Alexander Pope (1688-1744)
Pope’s Essay on Man popularized the philosophy of Optimism, although Pope denied that Leibniz
influenced him. His Essay on Man includes the idea of an infinite God who created the best of possible
worlds, and the notion of a greater synergistic good. Pope was most noted for his poetry, however, and
his mastery of the heroic couplet set the standard for the eighteenth-century. Here is an example, his
Epitaph on Sir Isaac Newton, from March 21, 1727:
Nature and Nature’s Laws lay hid in Night:
God said, “Let Newton be!” and all was light.
(Also see next page)
Pierre Bayle (1647-1706)
Bayle was one of the leading opponents of Optimism. A religious chameleon (started Protestant, became
Catholic, changed back to Protestant, and then became a Pyrrhonian), he was considered a great skeptic.
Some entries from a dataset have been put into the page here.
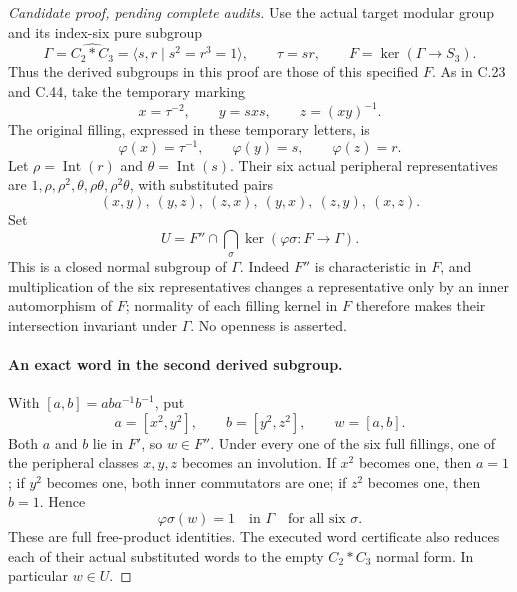 \begin{proof}[Candidate proof, pending complete audits]
Use the actual target modular group and its index-six pure subgroup
\[
 \Gamma=\widehat{C_2*C_3}=\langle s,r\mid s^2=r^3=1\rangle,
 \qquad \tau=sr,\qquad F=\ker(\Gamma\longrightarrow S_3).
\]
Thus the derived subgroups in this proof are those of this specified
$F$. As in C.23 and C.44, take the temporary marking
\[
 x=\tau^{-2},\qquad y=sxs,\qquad z=(xy)^{-1}.
\]
The original filling, expressed in these temporary letters, is
\[
 \varphi(x)=\tau^{-1},\qquad \varphi(y)=s,\qquad
 \varphi(z)=r.                                       \tag{C.46.2}
\]
Let $\rho=\operatorname{Int}(r)$ and
$\theta=\operatorname{Int}(s)$. Their six actual peripheral
representatives are $1,\rho,\rho^2,\theta,\rho\theta,
\rho^2\theta$, with substituted pairs
\[
 (x,y),\ (y,z),\ (z,x),\ (y,x),\ (z,y),\ (x,z).
                                                               \tag{C.46.3}
\]
Set
\[
 U=F''\cap\bigcap_\sigma\ker(\varphi\sigma:F\to\Gamma).
                                                               \tag{C.46.4}
\]
This is a closed normal subgroup of $\Gamma$. Indeed $F''$ is
characteristic in $F$, and multiplication of the six representatives
changes a representative only by an inner automorphism of $F$;
normality of each filling kernel in $F$ therefore makes their
intersection invariant under $\Gamma$. No openness is asserted.

\paragraph{An exact word in the second derived subgroup.}
With $[a,b]=aba^{-1}b^{-1}$, put
\[
 a=[x^2,y^2],\qquad b=[y^2,z^2],\qquad w=[a,b].       \tag{C.46.5}
\]
Both $a$ and $b$ lie in $F'$, so $w\in F''$. Under every one
of the six full fillings, one of the peripheral classes $x,y,z$
becomes an involution. If $x^2$ becomes one, then $a=1$;
if $y^2$ becomes one, both inner commutators are one; if $z^2$
becomes one, then $b=1$. Hence
\[
                 \varphi\sigma(w)=1\quad\text{in }\Gamma
                 \quad\text{for all six }\sigma.    \tag{C.46.6}
\]
These are full free-product identities. The executed word certificate
also reduces each of their actual substituted words to the empty
$C_2*C_3$ normal form. In particular $w\in U$.


\end{proof}
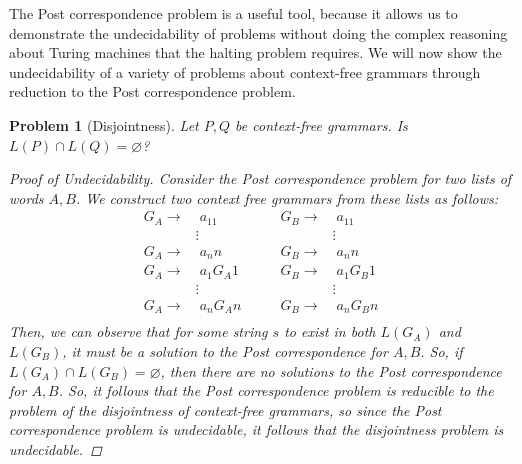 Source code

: \documentclass[psamsfonts]{amsart}
\newtheorem{prob}[thm]{Problem}
\theoremstyle{definition}
\theoremstyle{remark}
\numberwithin{equation}{section}
\begin{document}
The Post correspondence problem is a useful tool, because it allows us to
demonstrate the undecidability of problems without doing the complex reasoning
about Turing machines that the halting problem requires. We will now show the
undecidability of a variety of problems about context-free grammars through
reduction to the Post correspondence problem.

\begin{prob}[Disjointness]
  Let $P,Q$ be context-free grammars. Is $L(P)\cap L(Q) = \varnothing$?
  \begin{proof}[Proof of Undecidability]
    Consider the Post correspondence problem for two lists of words $A,B$. We
    construct two context free grammars from these lists as follows:
    \begin{equation*}
      \begin{split}
        G_A \rightarrow  &\;a_11 \\
        &\!\!\!\!\vdots \\
        G_A \rightarrow  &\;a_nn \\
        G_A \rightarrow  &\;a_1G_A1 \\
        &\!\!\!\!\vdots \\
        G_A \rightarrow  &\;a_nG_An \\
      \end{split}
      \qquad
      \begin{split}
        G_B \rightarrow  &\;a_11 \\
        &\!\!\!\!\vdots \\
        G_B \rightarrow  &\;a_nn \\
        G_B \rightarrow  &\;a_1G_B1 \\
        &\!\!\!\!\vdots \\
        G_B \rightarrow  &\;a_nG_Bn \\
      \end{split}
    \end{equation*}
    Then, we can observe that for some string $s$ to exist in both $L(G_A)$ and $L(G_B)$,
    it must be a solution to the Post correspondence for $A,B$. So, if $L(G_A)\cap
    L(G_B)=\varnothing$, then there are no solutions to the Post correspondence
    for $A,B$. So, it follows that the Post correspondence problem is reducible
    to the problem of the disjointness of context-free grammars, so since the
    Post correspondence problem is undecidable, it follows that the disjointness
    problem is undecidable.
  \end{proof}
\end{prob}
\end{document}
He advocated tolerance, attacked superstition, argued for independence of religion. His Dictionnaire
historique et critique (Historical and Critical Dictionary), 1697, advocated free and independent thought
in nearly all matters.
Jean-Jacques Rousseau (1712-1778)
A vocal opponent of science, technology, urbanization, and anything modern, Rousseau argued that
these things corrupted mankind and that the preferred state for all of man was a primitive one. Rousseau
claimed that mankind brought many disasters and much evil upon itself, especially by choosing an urban
rather than a pastoral life. He wrote an epistle to Voltaire in response to Voltaire’s poem on the Lisbon
earthquake, arguing that there may have even been some in Lisbon who are happier dead – not merely
better off dead. Rousseau’s return to nature and simplicity laid an early foundation for Romanticism.
Anabaptists
The Anabaptists were a loose collection of religious sects who believed in the necessity of adult
baptism, and the corresponding lack of validity of childhood baptism. Pacifists holding to complete
separation of church and state, they were feared and hated throughout Europe, and persecuted quite
savagely, though there was some religious tolerance for their beliefs in the Netherlands.
Jesuits
The Society of Jesus, or Jesuits, was an order within the Roman Catholic Church. Recognized in 1540,
their chief task has traditionally been teaching. The order made many contributions to the sciences. The
founder, Saint Ignatius Loyola, felt the pursuit of scientific knowledge could be spiritually beneficial. As
an international order in the age of the strong centralized state, the Jesuits managed to be exiled from
every country in Europe at one time or another. Bourbon monarchs would induce the Pope to outlaw
them completely in 1773, at which time they found refuge in Prussia.
Jansenists
An intensely devotional sect of Catholicism having similarities with Calvinism that included a focus on
human depravity and predestination, the Jansenists hated the Jesuits, accusing them of being too wordly
and politically ambitious. Jansenism appeared during the 1640s, and Pascal was heavily influenced by it
in his turn away from science shortly thereafter. Jansenism was never accepted by the Papacy.
Deists
Using Newton’s work as a starting point, Deism assumed that the World was governed entirely by the
universal laws that God had set up at the Creation. Deism rejected Christian teachings and revelation,
and instead focused mainly on the innate religious knowledge of man, and whatever could be explored
by reason. Deists frequently attacked supernatural elements of all religions, preferring pure reason to
insight. Voltaire was a Deist, as were Benjamin Franklin, Jefferson, and Washington.
Manicheans
With pre-Christian roots, they argued that a benevolent God only ruled half the universe, the other half
of which was ruled by the Devil. Thus God has no control over the Devil or evil, and the Devil is
sovereign in his own sphere of influence. The logical consequence of this is that God is not omnipotent,
which anwers the perennial question of why bad things happen to good people. Needless to say, the
Manichees were branded as heretics.
Remember:
This book was meant to be funny. Though you may not get all the historical references, there are
universally comic events for you to enjoy. Have some fun with it and learn to read between the lines to
see what Voltaire is really describing.